Part Time Work – The Perfect Balance? 2010/06/10
Currently, I’m scheduled to go back to work part-time, starting in August. I’m a little torn about the whole thing. I know that I need some sort of outlet to do some work, thus the reason for this blog and the technical projects that I’ve been playing around with while on mat leave.
However I also know my son, and the prospect of leaving him without me for 8+ hours a day causes my chest to tighten up and my heart rate to soar, and I start stressing out, knowing that he’ll be fine for a couple of hours, but then he’ll be tired and hungry, and want mama’s milk and touch to fill him up and calm him down so he can sleep. And the thought of not being there for him just tears me up inside. There are many people who I’m sure will think I’m being a helicopter parent, or spoiling my little guy, but we subscribe to the attachment parenting philosophy around here (more so than I ever anticipated before having a baby!), and at this point I really still feel he needs me to provide those things for him, and so I’m happy to give them.

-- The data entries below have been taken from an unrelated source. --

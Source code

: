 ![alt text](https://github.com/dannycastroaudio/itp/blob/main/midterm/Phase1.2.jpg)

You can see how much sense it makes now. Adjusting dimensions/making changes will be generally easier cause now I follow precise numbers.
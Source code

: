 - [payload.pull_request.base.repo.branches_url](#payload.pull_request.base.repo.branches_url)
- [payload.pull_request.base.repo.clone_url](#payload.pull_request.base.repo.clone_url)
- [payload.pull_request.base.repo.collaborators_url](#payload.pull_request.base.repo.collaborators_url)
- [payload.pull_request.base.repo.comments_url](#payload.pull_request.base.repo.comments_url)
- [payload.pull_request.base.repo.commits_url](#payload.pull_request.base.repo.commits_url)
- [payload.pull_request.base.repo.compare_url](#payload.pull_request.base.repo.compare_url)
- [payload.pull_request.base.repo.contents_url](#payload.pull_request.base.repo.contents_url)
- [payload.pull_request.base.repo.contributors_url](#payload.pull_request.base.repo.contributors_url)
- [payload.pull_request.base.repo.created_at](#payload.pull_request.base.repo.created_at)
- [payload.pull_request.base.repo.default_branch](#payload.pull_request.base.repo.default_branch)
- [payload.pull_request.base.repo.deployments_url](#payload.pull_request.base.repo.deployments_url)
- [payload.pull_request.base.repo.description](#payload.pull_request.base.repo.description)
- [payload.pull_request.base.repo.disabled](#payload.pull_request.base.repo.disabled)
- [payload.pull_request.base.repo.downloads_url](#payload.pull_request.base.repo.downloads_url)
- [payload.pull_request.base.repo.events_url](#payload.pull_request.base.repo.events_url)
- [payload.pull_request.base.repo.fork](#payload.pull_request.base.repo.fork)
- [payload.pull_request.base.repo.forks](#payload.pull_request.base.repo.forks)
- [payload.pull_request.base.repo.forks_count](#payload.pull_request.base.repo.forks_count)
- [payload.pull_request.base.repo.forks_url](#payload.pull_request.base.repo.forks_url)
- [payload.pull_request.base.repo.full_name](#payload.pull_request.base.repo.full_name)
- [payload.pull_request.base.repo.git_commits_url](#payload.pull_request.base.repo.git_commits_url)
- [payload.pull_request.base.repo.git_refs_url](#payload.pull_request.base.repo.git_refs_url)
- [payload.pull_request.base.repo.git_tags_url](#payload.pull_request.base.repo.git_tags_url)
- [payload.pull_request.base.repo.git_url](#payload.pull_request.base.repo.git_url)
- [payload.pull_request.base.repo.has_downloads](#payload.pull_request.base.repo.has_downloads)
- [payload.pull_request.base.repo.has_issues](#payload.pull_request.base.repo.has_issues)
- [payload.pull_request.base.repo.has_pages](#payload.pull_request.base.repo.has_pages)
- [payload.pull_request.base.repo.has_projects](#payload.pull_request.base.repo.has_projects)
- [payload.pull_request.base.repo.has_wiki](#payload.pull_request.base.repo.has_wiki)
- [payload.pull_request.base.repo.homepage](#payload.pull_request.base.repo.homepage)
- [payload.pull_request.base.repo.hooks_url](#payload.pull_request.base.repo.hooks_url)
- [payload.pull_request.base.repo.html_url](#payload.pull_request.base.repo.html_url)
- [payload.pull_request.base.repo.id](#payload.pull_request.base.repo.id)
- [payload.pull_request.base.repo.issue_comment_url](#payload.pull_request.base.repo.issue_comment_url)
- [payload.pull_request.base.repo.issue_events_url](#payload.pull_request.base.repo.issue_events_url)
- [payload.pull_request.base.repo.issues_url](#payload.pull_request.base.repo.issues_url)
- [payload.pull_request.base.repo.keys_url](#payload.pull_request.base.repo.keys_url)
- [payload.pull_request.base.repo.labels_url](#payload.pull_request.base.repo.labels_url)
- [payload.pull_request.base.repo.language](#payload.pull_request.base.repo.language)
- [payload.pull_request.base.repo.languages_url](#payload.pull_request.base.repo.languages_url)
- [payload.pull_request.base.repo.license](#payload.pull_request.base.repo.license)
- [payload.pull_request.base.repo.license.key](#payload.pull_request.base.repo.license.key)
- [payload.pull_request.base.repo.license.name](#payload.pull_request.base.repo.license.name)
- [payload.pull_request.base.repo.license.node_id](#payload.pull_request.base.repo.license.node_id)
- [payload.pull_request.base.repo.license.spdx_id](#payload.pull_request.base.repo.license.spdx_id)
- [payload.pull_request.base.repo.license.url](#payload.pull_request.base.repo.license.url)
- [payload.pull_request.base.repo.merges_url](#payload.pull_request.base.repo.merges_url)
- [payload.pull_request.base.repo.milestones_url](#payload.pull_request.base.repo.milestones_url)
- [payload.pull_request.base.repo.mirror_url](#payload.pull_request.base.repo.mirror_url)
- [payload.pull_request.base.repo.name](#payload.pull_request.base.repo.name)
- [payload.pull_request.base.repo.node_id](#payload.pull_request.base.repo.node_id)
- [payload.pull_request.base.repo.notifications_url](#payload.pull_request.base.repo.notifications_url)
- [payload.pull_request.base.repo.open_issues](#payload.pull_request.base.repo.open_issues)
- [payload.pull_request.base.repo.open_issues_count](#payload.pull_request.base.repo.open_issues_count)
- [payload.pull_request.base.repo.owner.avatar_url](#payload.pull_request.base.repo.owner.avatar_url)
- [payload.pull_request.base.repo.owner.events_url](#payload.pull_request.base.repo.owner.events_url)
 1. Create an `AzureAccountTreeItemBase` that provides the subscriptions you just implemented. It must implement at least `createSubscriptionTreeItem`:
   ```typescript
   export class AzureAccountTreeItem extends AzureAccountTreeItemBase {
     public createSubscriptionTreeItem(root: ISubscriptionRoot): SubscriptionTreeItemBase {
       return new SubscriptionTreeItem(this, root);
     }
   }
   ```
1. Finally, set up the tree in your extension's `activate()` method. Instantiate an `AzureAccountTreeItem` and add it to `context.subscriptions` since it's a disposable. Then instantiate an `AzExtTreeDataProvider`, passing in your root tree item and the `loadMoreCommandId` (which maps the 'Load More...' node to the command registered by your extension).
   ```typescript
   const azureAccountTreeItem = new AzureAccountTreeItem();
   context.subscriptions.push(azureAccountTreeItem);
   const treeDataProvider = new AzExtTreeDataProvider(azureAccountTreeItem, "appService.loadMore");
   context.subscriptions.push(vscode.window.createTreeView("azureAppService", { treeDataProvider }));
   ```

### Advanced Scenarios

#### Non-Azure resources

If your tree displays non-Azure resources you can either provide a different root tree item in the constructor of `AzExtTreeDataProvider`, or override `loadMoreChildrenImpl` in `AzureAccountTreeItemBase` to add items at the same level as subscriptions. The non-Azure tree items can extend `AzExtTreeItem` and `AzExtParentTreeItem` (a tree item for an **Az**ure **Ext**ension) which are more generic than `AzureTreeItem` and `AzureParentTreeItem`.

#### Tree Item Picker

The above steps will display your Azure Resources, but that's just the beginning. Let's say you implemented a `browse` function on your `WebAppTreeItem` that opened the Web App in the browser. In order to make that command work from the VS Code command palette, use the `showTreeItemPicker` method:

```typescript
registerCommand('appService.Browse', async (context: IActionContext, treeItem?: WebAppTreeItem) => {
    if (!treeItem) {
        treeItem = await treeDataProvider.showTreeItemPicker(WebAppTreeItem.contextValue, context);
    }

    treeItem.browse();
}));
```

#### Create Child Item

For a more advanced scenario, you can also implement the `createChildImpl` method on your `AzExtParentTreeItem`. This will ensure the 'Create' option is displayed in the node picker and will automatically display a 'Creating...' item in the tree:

Before peanut arrived I wasn’t sure how I would feel by the end of my time off with him, so I left work with the impression that I would be back to full time in a year. But these feelings prompted me to ask my company if I could come back part-time after my leave was up. As background: I’m a computer engineer. I had been at my company for four full years (almost to the day) before going on mat leave, and the company was only 8 years old at that point, so I was relatively senior in the grand scheme of things. I have done some time managing projects but have never much liked it, so a couple of years ago I begged to get taken off and put onto “product maintenance”, which mostly means fixing bugs and corresponding with support engineers to help them diagnose software problems onsite. It’s not really a shooting star career path, but I really LIKE it. I love the small contained units of problems that each “bug” represents, and I love that little feeling of accomplishment when I’ve fixed one, especially the ones that are hard to track down. (And if you’ve ever worked with multithreaded C++ code, you can know that some of those bugs, memory leaks in particular, can be a real bitch to track down.) And I’m damn good at it. I know that the support engineers have been counting the days until I come back from leave. There are people who have taken over my responsibilities, but they just aren’t as good at it as I was.
Unfortunately, those support engineers are going to have to learn to live without me, because although I’m coming back at least part-time, I have not been offered back my old position. Which is a shame, in my opinion. In the back of my mind I think one of the other reasons I enjoyed that job was because I knew it was the kind of job that could easily be done piece-meal, on a part-time basis, and I was thinking about this day when I would want to cut down from full-time work. Perhaps I’m a little full of myself, but I thought that I had made myself indispensable enough in my job that the company would gladly accommodate me, just to keep me and my knowledge base around. That seems to not be the case. I have been offered a position in a different department, doing work which will be somewhat similar, however will require some work that I’m not too excited about (coding in TCL? Ugh.)
I find myself a bit torn. I know of several other moms in professional careers (software developers, accountants), who wanted to go back part-time after having kids but were told flat-out that it was not an option. So I suppose I should be very thankful that my company is making this work for me. But part of me just doesn’t understand why it has to be so difficult, and why I have to be made to feel like they’re doing me a giant favour. I’m in the lucky position where financially we could afford it if I wanted to stay home full time. So I feel like in some respects I’m doing them the favour by coming back. Am I just overly full of myself? Or am I finally doing what I was never able to do five years ago, which is to know my own worth when it comes to my career?
There was an interesting news story that came out back in April, saying that part-time moms have the healthiest kids, when compared to both moms who work full time and those who stay at home full time. There’s also lots of data out there that says that most mothers would actually prefer part-time work. So I find myself wondering: if it’s what most moms want, and it’s actually better for families, why is there not more support for moms to do part-time work? Canada’s current conservative government has made it no secret that they fully support stay at home moms, to the tune of $100 per child per month paid to parents, instead of funding institutional daycares. While I don’t suggest that I support this funding model, it raises the question: if having moms work part-time is actually more beneficial for the family than a stay-at-home-mom, why is there no government programs to encourage it? There should be incentives to companies to find opportunities for moms who want to come back part-time, or to facilitate job-sharing where that’s an option. Of course I realize that not all jobs are going to be suited for part-time work. You can’t be a part-time CEO of a company. But what’s really preventing you from being a part-time surgeon? Or a part-time lawyer? Could you not just take on less patients/clients? There are many possibilities here, I just don’t think they’ve been examined very thoroughly, probably because most companies (and governments for that matter) are run by men, for whom the issue is not at all a priority.
If most women would actually prefer part-time work, then we’ve got a very strong voice. I think maybe it’s time to make that voice heard!